Laisser son enfant s’élever selon la pédagogie Montessori

Depuis déjà longtemps, la pédagogie de Maria Montessori m’interpellait. Les outils sont magnifiques, épurés et attirants pour les petits comme pour les grands, et ce style pédagogique est régie par une vision positive de l’enfant. Après une lecture sur les fondements de base, j’ai remis certaines de mes pratiques parentales en question.

Elle nous incite à voir le monde tel que nous le connaissons, comme inadapté à l’enfant sous plusieurs angles. Qui plus est, lorsque nous croisons des gens qui tentent de poser un regard différent sur leur façon d’éduquer leurs enfants, nous les jugeons rapidement comme étant des parents ‘mous’, qui créent des enfants rois, des enfants gâtés, mal élevés, etc.

Mais lorsque je regarde la fougue qui anime les yeux de ma Lou, je ne peux m’empêcher de me rappeler une tante qui m’avait sciemment jugé mal élevée de ne pas avoir respecté ses demandes et qui plus est, de m’être défendue d’un tiraillage avec son fils. Je me rappel à quel point je me sentais en sécurité de voir mes parents me défendre de gens de ce genre, et ce, peu importe le prix à payer. 

Cette fougue qui m’habitait, habite également mes filles et nous gravitons dans un monde où elle doit se taire. Cette énergie qui anime l’enfant et qui demande à croître et à se développer, nous l’a faisons taire à coup de ‘ne touche pas à ça’ ‘ne va pas là’, ‘parle moins fort’, arrête de crier et de courir’… Est-ce là, la façon d’en faire de bonnes personnes, bien éduquées?

Selon Montessori, nous faisons erreur. Nous évoluons dans un monde où les acquisitions matérielles prennent tellement d’importance, que nous nous faisons un devoir de les protéger de la main ravageuse du petit enfant qui y vit. Combien de fois je me revois répéter à mes filles de ne pas toucher à mes choses de peur qu’elles les brisent. ‘Allez jouer avec vos joue
ts, vous en avez assez…’

Or, les enfants apprennent en jouant et en imitant. Lorsqu’ils viennent prendre en douce les plateaux et chaudrons dans la cuisine pour y déposer leurs ‘biscuits’ en pâte à modeler, ils développent leur instinct culinaire et apprennent les mouvements nécessaire à cet apprentissage. 

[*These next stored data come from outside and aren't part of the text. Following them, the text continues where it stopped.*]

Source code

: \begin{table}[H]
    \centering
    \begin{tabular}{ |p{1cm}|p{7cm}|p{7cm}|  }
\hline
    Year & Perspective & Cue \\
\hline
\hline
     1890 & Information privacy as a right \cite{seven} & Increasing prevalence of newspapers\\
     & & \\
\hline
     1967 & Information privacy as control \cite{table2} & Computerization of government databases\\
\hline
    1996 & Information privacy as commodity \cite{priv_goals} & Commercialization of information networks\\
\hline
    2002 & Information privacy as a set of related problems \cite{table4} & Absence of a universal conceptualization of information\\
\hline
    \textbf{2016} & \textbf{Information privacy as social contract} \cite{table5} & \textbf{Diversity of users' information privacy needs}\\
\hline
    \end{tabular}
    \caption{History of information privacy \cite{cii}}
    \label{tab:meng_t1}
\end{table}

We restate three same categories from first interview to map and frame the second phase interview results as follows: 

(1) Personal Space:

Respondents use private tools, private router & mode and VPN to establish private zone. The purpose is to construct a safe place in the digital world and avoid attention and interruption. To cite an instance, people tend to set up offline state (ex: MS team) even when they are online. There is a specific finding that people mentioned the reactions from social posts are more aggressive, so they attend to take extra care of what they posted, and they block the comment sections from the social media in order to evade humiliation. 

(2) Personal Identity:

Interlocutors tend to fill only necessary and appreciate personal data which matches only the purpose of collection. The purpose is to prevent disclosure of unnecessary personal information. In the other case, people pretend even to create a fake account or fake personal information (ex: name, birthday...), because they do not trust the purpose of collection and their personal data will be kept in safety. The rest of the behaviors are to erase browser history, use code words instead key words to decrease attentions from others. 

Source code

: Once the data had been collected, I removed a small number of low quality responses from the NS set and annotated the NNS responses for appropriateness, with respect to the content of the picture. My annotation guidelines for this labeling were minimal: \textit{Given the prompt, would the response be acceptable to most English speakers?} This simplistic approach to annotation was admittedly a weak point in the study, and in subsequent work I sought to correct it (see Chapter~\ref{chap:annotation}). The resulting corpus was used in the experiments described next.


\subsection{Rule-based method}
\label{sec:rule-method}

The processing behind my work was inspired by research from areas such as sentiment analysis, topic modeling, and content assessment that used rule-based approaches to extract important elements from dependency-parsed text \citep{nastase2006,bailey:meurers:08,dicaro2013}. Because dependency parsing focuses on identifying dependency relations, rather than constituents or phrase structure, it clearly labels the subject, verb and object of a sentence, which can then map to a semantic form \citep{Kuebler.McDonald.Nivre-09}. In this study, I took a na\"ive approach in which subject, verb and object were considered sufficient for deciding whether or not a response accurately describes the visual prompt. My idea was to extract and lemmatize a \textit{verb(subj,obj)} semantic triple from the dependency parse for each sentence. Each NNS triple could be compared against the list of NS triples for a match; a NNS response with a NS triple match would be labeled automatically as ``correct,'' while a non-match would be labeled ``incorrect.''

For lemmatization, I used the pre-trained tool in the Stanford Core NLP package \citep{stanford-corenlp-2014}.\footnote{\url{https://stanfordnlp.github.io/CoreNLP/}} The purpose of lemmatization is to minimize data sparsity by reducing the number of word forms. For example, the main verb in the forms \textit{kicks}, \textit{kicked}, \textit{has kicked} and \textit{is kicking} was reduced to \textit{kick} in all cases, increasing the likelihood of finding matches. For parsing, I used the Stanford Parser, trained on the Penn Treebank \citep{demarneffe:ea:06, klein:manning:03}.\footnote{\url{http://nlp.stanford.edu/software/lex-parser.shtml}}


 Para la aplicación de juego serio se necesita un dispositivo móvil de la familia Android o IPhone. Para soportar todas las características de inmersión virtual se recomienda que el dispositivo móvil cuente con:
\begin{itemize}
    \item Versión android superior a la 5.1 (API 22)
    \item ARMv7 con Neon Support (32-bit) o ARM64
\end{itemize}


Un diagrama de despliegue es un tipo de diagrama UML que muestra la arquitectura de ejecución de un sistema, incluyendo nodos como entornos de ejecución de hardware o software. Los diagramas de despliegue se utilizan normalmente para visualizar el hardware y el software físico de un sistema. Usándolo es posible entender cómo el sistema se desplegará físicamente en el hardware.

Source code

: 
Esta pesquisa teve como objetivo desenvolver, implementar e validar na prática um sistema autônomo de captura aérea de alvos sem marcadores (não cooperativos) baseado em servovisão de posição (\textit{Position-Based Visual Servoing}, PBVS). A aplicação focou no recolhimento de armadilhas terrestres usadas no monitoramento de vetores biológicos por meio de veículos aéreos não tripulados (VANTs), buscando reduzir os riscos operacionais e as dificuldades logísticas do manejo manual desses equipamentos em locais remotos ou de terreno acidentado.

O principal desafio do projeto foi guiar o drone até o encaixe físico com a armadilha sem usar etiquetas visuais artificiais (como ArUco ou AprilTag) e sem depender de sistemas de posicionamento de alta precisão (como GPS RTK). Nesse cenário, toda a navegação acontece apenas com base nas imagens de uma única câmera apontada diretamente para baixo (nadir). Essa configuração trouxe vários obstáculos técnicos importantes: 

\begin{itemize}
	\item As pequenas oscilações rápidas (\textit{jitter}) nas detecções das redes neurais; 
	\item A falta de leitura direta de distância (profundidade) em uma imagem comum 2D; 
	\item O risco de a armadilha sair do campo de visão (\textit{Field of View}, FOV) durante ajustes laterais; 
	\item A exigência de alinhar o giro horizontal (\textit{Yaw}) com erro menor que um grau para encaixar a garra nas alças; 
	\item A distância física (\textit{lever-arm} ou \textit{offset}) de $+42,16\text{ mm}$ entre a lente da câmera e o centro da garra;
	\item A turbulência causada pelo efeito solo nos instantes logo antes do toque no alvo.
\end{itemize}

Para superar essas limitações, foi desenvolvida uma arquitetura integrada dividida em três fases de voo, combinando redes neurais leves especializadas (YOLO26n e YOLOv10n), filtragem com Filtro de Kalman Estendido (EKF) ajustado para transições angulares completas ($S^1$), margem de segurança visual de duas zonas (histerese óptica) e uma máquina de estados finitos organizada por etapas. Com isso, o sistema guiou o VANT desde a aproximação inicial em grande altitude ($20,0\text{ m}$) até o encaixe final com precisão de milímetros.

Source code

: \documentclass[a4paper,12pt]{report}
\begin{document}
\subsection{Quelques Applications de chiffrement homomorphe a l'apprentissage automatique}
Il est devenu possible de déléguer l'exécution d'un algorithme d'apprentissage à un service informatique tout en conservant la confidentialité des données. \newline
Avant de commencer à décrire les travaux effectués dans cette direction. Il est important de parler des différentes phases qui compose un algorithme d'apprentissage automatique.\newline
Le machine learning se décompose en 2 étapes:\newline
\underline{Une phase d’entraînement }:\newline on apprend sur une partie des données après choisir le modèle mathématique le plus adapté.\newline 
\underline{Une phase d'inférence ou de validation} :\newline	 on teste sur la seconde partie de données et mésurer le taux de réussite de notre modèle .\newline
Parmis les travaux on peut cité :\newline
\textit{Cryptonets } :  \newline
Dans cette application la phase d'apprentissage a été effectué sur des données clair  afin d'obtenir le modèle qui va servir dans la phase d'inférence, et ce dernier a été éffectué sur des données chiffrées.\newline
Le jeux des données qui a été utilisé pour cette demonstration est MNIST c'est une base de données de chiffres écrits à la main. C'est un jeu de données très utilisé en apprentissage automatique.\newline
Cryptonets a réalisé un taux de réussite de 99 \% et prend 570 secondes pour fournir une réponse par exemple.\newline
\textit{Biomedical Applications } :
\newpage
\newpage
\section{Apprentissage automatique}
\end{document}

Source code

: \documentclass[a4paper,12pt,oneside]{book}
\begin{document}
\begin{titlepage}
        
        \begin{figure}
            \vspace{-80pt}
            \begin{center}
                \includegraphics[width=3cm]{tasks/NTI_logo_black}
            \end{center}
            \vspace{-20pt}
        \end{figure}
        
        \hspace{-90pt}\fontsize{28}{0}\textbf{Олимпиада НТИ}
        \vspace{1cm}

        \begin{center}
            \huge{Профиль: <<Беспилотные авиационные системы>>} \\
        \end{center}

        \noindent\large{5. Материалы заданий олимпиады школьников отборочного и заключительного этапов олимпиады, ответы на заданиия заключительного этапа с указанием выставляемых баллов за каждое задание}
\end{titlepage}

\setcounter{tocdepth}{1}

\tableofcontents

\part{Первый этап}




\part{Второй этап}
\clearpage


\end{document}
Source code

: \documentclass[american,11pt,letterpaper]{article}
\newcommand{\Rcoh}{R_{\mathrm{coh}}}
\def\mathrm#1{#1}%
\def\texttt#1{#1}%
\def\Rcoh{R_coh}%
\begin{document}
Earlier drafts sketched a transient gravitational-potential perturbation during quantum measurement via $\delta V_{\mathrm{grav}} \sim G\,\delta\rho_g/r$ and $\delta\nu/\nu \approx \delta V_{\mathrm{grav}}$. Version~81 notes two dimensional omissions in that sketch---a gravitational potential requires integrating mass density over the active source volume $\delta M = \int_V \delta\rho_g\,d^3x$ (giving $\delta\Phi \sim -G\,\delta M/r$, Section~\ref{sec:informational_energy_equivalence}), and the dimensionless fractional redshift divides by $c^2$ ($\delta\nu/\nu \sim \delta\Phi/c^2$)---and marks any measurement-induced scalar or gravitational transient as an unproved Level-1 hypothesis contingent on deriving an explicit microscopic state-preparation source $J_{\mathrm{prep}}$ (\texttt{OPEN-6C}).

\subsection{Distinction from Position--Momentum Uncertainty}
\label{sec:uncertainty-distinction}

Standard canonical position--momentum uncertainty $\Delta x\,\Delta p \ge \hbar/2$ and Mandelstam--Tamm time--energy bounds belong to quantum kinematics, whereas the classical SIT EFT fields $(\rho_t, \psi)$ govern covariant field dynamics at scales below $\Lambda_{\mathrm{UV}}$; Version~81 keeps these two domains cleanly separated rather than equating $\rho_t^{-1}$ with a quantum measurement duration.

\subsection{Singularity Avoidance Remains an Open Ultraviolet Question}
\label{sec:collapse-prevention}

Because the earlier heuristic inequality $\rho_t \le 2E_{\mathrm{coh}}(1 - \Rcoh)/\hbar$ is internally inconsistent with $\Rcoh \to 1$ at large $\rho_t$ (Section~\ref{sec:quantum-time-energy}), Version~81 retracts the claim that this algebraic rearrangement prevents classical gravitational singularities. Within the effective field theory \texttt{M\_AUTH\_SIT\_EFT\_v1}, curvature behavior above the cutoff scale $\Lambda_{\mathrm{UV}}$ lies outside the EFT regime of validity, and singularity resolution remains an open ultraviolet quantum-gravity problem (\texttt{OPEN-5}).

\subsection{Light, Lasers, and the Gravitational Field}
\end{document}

Ainsi, Montessori nous propose plutôt d’accueillir les manifestations supérieures de l’enfant en préparant notre milieu en conséquence, et en laissant l’enfant travailler et établir ses jeux à même les pièces des adultes. Inutile de remplir sa chambre de jouets.

Vous pouvez donc reconfigurer le contenude vos armoires de cuisine pour ne laisser à sa hauteur que les plats et contenants sécuritaires, sécuriser les pièces où vous êtes régulièrement, etc. De cette façon, votre enfant aura le loisir de faire ses apprentissages tout en passant des heures de plaisir près de vous. Cela vous permettra en prime de diminuer vos dépenses en jouets et en temps de ramassage. Vous n’aurez qu’à ranger les objets de la maison qu’il aura utilisé (juste pour ce dernier point j’adhère!!).

Elle nous aborde également dans son livre L’enfant, sur la notion du temps dans la société d’aujourd’hui; notion qui est également inadaptée à l’enfance… et j’ajouterais également à l’homme en général. Tout va toujours trop vite et les conséquences sur l’équilibre personnel et familial sont parfois immenses. 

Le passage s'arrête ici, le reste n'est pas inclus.